Il disegno di legge introduce inoltre misure specifiche per il comparto olivicolo, tra cui l'istituzione del Commissario straordinario nazionale per la Xylella, incaricato di coordinare le attività di prevenzione e contenimento della diffusione del batterio fino al 2028. Contestualmente vengono stanziate risorse per lo sviluppo dell'oleoturismo e dell'enoturismo e viene rafforzata la tutela degli oliveti destinati alle produzioni DOP e IGP, limitandone l'espianto per la realizzazione di impianti da fonti rinnovabili.
Per il mercato cerealicolo sono previsti contratti di filiera assistiti da un credito d'imposta variabile dal 20% al 40%, in funzione della durata degli accordi, con l'obiettivo di favorire la stabilità dei prezzi e assicurare maggiore certezza reddituale ai produttori.
Particolare attenzione è dedicata al ricambio generazionale. Il provvedimento destina 150 milioni di euro al sostegno dell'imprenditoria agricola giovanile e femminile, attraverso mutui agevolati e contributi a fondo perduto. A ciò si affianca il programma ISMEA per la concessione in comodato gratuito di oltre 8.400 ettari di terreni agricoli ai giovani imprenditori, con possibilità di successivo acquisto a condizioni agevolate.

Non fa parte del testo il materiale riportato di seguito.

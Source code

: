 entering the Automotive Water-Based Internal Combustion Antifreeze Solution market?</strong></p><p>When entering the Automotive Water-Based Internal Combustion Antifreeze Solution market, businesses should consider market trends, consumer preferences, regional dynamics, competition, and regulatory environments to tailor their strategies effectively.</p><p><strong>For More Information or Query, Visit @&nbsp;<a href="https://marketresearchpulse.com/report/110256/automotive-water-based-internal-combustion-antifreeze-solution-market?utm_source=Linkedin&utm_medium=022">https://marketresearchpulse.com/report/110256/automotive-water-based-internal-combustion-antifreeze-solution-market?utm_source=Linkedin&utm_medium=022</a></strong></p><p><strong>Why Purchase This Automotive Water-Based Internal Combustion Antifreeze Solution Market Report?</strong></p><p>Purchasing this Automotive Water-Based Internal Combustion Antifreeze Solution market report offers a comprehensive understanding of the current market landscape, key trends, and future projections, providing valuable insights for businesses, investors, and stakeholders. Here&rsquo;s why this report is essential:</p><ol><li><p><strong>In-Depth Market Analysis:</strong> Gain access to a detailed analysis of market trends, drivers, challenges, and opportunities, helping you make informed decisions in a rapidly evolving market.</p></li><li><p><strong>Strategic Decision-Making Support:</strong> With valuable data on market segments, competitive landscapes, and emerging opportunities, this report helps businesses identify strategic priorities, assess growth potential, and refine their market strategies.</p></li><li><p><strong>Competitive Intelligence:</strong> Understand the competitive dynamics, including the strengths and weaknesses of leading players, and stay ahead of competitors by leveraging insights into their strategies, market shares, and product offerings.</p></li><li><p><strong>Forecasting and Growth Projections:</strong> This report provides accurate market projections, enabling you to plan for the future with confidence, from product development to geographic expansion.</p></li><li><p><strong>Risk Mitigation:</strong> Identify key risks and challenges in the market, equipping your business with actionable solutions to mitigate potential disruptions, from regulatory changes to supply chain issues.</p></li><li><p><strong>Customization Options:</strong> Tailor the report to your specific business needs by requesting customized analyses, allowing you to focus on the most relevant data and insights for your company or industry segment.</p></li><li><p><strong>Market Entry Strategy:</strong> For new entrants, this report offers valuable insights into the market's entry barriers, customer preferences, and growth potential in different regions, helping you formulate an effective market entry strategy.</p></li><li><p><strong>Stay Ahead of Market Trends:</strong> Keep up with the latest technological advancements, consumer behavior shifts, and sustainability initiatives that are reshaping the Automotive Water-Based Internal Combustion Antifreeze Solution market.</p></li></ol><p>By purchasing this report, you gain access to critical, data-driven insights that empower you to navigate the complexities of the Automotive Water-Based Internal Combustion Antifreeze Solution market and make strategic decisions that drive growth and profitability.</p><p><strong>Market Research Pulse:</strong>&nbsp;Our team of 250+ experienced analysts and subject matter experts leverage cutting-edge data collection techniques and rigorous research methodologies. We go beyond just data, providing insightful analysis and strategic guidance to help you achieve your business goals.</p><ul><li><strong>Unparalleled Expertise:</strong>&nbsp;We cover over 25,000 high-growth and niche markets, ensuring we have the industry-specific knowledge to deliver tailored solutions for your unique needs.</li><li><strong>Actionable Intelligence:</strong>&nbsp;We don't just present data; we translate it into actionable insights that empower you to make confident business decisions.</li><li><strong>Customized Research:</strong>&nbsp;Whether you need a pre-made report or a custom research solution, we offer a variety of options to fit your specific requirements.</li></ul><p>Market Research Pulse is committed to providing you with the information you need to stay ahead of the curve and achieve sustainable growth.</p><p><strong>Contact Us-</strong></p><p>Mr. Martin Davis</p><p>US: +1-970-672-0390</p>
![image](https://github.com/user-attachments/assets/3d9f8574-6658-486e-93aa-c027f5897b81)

Tra le ulteriori misure figurano il recupero delle terre abbandonate mediante l'istituzione delle banche comunali delle terre, nuovi investimenti destinati alla ricerca e all'innovazione tecnologica nel settore agricolo, interventi di semplificazione amministrativa per accelerare l'istruttoria delle pratiche gestite dai CAA e una moratoria sui finanziamenti a favore delle imprese colpite nel 2025 da epizoozie e fitopatie.
Il provvedimento contiene inoltre disposizioni per il contrasto alla peste suina africana, il rafforzamento dei controlli sulle importazioni dei prodotti ittici, l'istituzione di una banca dati nazionale per la verifica dell'autenticità dei prodotti agroalimentari e modifiche alla disciplina delle pratiche commerciali sleali, introducendo la possibilità di regolarizzare le violazioni sanabili mediante il ricorso all'istituto della diffida.
Nel complesso, Coltiva Italia rappresenta uno dei principali interventi programmati a sostegno del comparto agricolo negli ultimi anni, con misure che interessano la competitività delle imprese, l'innovazione, il ricambio generazionale e la resilienza delle principali filiere produttive nazionali.